Record extracts
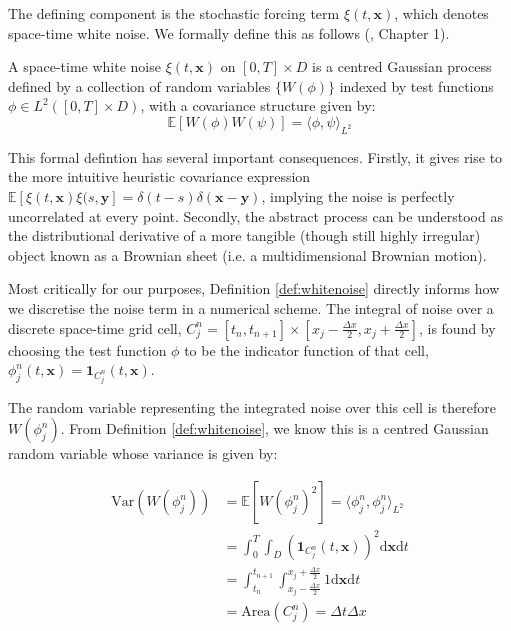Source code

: The defining component is the stochastic forcing term $\xi(t,\mathbf{x})$, which denotes 
space-time white noise. We formally define this as follows (\cite{walsh2006introduction}, Chapter 1).

\begin{definition}
\label{def:whitenoise}
A space-time white noise $\xi(t,\mathbf{x})$ on $[0,T] \times D$ is a centred
Gaussian process defined by a collection of random variables 
$\{W(\phi)\}$ indexed by test functions $\phi \in L^2([0,T] \times D)$, 
with a covariance structure given by:
\[
\mathbb{E}[W(\phi)W(\psi)] = \langle \phi, \psi \rangle_{L^2}
\]
\end{definition}

This formal defintion has several important consequences. Firstly, it gives rise 
to the more intuitive heuristic covariance expression 
$\mathbb{E}\left[\xi(t,\mathbf{x})\xi(s,\mathbf{y}\right] = 
\delta(t-s)\delta(\mathbf{x}-\mathbf{y})$, implying the noise is perfectly uncorrelated 
at every point. Secondly, the abstract process can be understood as the distributional
derivative of a more tangible (though still highly irregular) object
known as a Brownian sheet (i.e. a multidimensional Brownian motion).

Most critically for our purposes, Definition \ref{def:whitenoise} directly informs 
how we discretise the noise term in a numerical scheme. The integral of 
noise over a discrete space-time grid cell, $C_j^n = [t_n, t_{n+1}] \times
[x_j - \frac{\Delta x}{2}, x_j + \frac{\Delta x}{2}]$, is found by choosing the test
function $\phi$ to be the indicator function of that cell, $\phi_j^n(t, \mathbf{x}) 
= \mathbf{1}_{C_j^n}(t, \mathbf{x})$. 

The random variable representing the integrated noise over this cell is therefore 
$W(\phi_j^n)$. From Definition \ref{def:whitenoise}, we know this is a centred Gaussian 
random variable whose variance is given by:

\begin{subequations}\label{eq:white_noise_integral_derivation}
    \begin{align*}
        \mathrm{Var}(W(\phi_j^n)) &= \mathbb{E}[W(\phi_j^n)^2] = 
        \langle \phi_j^n, \phi_j^n \rangle_{L^2} \\
        &= \int_0^T \int_D (\mathbf{1}_{C_j^n}(t, \mathbf{x}))^2 
        \mathrm{d}\mathbf{x} \mathrm{d}t \\
        &= \int_{t_n}^{t_{n+1}} \int_{x_j-\frac{\Delta x}{2}}^{x_j+\frac{\Delta x}{2}} 1
        \mathrm{d}\mathbf{x}\mathrm{d}t \\
        &= \text{Area}(C_j^n) = \Delta t \Delta x
    \end{align*}
\end{subequations}

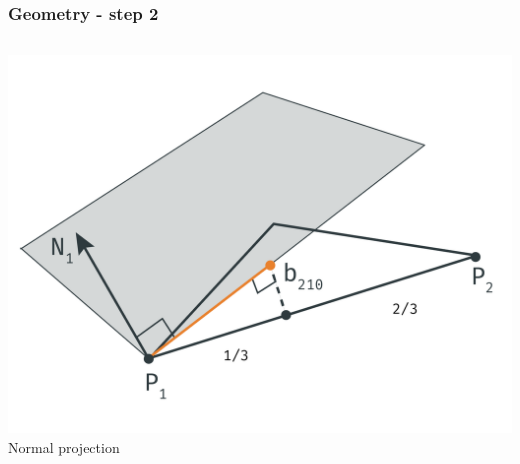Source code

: 	\begin{frame}\frametitle{Geometry - step 2}
		\begin{columns}
			\begin{column}{0.6\textwidth}
				\begin{center}
				\includegraphics[width=\textwidth]{img/1_single/geometry_2.png}
				\small{Normal projection}
				\end{center}
			\end{column}
		\end{columns}
	\end{frame}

Your task
Nothing but the pictures should be left out when the material above is copied.

Answer to this exercise
Source code

: The defining component is the stochastic forcing term $\xi(t,\mathbf{x})$, which denotes 
space-time white noise. We formally define this as follows (\cite{walsh2006introduction}, Chapter 1).

\begin{definition}
\label{def:whitenoise}
A space-time white noise $\xi(t,\mathbf{x})$ on $[0,T] \times D$ is a centred
Gaussian process defined by a collection of random variables 
$\{W(\phi)\}$ indexed by test functions $\phi \in L^2([0,T] \times D)$, 
with a covariance structure given by:
\[
\mathbb{E}[W(\phi)W(\psi)] = \langle \phi, \psi \rangle_{L^2}
\]
\end{definition}

This formal defintion has several important consequences. Firstly, it gives rise 
to the more intuitive heuristic covariance expression 
$\mathbb{E}\left[\xi(t,\mathbf{x})\xi(s,\mathbf{y}\right] = 
\delta(t-s)\delta(\mathbf{x}-\mathbf{y})$, implying the noise is perfectly uncorrelated 
at every point. Secondly, the abstract process can be understood as the distributional
derivative of a more tangible (though still highly irregular) object
known as a Brownian sheet (i.e. a multidimensional Brownian motion).

Most critically for our purposes, Definition \ref{def:whitenoise} directly informs 
how we discretise the noise term in a numerical scheme. The integral of 
noise over a discrete space-time grid cell, $C_j^n = [t_n, t_{n+1}] \times
[x_j - \frac{\Delta x}{2}, x_j + \frac{\Delta x}{2}]$, is found by choosing the test
function $\phi$ to be the indicator function of that cell, $\phi_j^n(t, \mathbf{x}) 
= \mathbf{1}_{C_j^n}(t, \mathbf{x})$. 

The random variable representing the integrated noise over this cell is therefore 
$W(\phi_j^n)$. From Definition \ref{def:whitenoise}, we know this is a centred Gaussian 
random variable whose variance is given by:

\begin{subequations}\label{eq:white_noise_integral_derivation}
    \begin{align*}
        \mathrm{Var}(W(\phi_j^n)) &= \mathbb{E}[W(\phi_j^n)^2] = 
        \langle \phi_j^n, \phi_j^n \rangle_{L^2} \\
        &= \int_0^T \int_D (\mathbf{1}_{C_j^n}(t, \mathbf{x}))^2 
        \mathrm{d}\mathbf{x} \mathrm{d}t \\
        &= \int_{t_n}^{t_{n+1}} \int_{x_j-\frac{\Delta x}{2}}^{x_j+\frac{\Delta x}{2}} 1
        \mathrm{d}\mathbf{x}\mathrm{d}t \\
        &= \text{Area}(C_j^n) = \Delta t \Delta x
    \end{align*}
\end{subequations}

Source code

: 	\begin{frame}\frametitle{Geometry - step 2}
		\begin{columns}
			\begin{column}{0.6\textwidth}
				\begin{center}
				\includegraphics[width=\textwidth]{img/1_single/geometry_2.png}
				\small{Normal projection}
				\end{center}
			\end{column}
		\end{columns}
	\end{frame}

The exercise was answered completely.